For the entries below, repeat exactly each line starting with the one that contains "Apa yang terjadi disini?" and going on through the one that contains "### Kesimpulan", and no others.

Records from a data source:
^^^^

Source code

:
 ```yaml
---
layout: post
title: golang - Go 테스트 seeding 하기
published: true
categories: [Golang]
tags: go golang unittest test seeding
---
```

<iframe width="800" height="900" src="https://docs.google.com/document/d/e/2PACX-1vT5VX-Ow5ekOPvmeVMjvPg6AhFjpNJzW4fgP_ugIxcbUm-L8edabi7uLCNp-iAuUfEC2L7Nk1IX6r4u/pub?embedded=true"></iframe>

^^^^

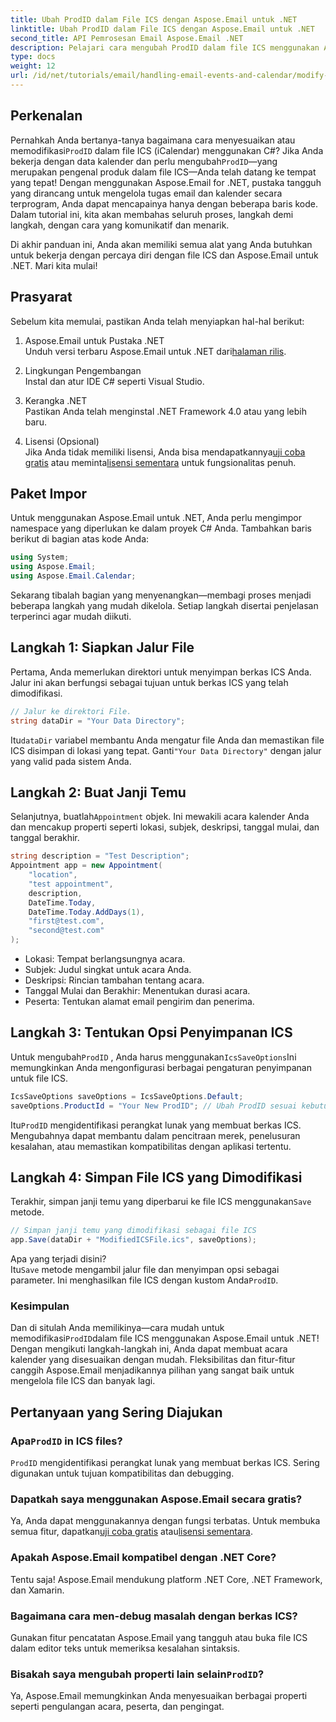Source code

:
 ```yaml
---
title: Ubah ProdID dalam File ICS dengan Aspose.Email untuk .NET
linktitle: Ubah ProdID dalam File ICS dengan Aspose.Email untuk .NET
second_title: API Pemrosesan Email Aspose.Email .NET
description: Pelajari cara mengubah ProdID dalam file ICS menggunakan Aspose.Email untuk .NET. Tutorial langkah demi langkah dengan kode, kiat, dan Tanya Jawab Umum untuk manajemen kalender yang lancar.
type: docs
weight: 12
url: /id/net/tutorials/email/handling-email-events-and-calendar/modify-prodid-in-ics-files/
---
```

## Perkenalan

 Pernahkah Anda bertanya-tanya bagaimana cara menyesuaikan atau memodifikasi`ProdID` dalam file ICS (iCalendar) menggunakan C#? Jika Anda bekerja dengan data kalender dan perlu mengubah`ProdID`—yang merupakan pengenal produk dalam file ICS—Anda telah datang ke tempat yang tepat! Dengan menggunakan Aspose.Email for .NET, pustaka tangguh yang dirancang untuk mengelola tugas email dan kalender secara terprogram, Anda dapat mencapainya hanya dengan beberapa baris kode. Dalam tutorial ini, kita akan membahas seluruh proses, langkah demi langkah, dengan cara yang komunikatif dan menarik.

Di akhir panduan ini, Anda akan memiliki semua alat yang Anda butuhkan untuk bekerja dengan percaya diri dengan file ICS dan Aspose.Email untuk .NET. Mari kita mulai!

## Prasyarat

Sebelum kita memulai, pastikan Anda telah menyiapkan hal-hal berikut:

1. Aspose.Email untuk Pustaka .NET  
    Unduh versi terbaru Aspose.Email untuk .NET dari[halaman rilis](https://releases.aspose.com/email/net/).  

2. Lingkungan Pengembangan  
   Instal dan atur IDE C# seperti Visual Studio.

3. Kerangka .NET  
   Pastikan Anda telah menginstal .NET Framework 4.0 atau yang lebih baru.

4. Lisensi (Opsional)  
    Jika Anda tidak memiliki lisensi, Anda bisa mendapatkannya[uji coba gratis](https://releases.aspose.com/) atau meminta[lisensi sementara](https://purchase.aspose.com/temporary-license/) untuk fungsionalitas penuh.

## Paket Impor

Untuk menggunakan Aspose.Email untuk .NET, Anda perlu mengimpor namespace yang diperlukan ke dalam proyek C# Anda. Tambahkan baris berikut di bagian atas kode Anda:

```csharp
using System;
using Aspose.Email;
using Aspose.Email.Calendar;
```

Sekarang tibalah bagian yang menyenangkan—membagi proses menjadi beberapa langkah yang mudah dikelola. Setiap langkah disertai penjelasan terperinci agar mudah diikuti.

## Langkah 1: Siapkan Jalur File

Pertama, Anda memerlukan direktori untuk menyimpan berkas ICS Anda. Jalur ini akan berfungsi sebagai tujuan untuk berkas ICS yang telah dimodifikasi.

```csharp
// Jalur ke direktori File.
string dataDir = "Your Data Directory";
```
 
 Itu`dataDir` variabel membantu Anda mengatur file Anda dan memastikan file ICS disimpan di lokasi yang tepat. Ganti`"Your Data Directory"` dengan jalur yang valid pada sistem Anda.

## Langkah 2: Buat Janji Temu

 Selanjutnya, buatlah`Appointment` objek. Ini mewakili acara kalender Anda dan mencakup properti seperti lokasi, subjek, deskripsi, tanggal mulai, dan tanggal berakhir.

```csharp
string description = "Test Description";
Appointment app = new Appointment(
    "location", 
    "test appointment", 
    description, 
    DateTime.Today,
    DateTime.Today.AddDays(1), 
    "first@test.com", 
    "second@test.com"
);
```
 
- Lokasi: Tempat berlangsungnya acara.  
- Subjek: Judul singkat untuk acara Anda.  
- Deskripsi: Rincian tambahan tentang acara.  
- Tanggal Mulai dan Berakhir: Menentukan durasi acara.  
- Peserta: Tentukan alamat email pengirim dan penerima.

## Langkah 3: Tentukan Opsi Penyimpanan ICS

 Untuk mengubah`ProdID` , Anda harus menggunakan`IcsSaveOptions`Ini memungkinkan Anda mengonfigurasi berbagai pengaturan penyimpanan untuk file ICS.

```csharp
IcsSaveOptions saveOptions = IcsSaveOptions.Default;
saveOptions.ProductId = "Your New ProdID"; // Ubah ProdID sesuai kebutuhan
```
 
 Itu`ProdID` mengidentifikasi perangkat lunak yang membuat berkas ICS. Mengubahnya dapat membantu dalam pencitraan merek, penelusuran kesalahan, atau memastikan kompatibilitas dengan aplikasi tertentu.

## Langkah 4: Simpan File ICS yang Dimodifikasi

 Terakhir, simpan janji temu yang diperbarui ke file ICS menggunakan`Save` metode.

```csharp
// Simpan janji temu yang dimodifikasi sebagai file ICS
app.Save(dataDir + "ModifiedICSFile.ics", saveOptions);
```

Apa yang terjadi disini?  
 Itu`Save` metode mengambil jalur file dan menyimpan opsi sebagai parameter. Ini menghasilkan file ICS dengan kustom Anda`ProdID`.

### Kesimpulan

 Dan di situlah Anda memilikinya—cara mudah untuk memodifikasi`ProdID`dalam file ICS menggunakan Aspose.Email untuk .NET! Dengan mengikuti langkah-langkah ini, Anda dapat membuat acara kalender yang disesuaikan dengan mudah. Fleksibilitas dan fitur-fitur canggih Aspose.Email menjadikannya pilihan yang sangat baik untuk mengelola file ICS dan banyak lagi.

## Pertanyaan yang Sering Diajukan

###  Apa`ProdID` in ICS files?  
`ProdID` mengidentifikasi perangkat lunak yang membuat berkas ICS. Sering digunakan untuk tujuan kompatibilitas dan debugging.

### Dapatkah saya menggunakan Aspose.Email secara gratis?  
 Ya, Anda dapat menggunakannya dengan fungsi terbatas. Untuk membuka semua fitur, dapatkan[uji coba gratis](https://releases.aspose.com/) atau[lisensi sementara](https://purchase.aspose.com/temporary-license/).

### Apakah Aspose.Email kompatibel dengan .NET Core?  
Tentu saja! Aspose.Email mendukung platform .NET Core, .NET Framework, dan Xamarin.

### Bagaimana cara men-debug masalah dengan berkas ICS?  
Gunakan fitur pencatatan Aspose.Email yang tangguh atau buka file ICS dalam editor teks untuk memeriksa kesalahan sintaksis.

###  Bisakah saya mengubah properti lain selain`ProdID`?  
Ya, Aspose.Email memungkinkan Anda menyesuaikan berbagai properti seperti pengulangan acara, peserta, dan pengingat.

^^^^

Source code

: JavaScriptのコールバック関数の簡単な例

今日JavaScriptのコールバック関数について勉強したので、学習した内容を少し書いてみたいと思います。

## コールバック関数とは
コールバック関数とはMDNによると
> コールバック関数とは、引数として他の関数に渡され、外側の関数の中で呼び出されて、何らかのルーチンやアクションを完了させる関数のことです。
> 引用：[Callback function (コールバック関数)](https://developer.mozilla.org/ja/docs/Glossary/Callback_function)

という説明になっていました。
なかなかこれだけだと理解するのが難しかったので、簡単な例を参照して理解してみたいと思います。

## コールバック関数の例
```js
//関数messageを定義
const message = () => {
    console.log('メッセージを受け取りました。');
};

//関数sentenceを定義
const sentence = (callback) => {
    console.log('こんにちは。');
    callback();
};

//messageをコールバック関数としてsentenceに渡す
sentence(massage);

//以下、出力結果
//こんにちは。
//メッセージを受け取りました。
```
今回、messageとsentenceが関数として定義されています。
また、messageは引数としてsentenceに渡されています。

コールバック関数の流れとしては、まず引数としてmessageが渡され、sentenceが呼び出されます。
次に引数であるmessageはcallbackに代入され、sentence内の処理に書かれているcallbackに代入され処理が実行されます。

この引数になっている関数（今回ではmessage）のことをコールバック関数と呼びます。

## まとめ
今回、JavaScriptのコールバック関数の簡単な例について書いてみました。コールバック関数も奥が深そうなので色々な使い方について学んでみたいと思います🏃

^^^^

Solution to the problem:
Apa yang terjadi disini?  
 Itu`Save` metode mengambil jalur file dan menyimpan opsi sebagai parameter. Ini menghasilkan file ICS dengan kustom Anda`ProdID`.

### Kesimpulan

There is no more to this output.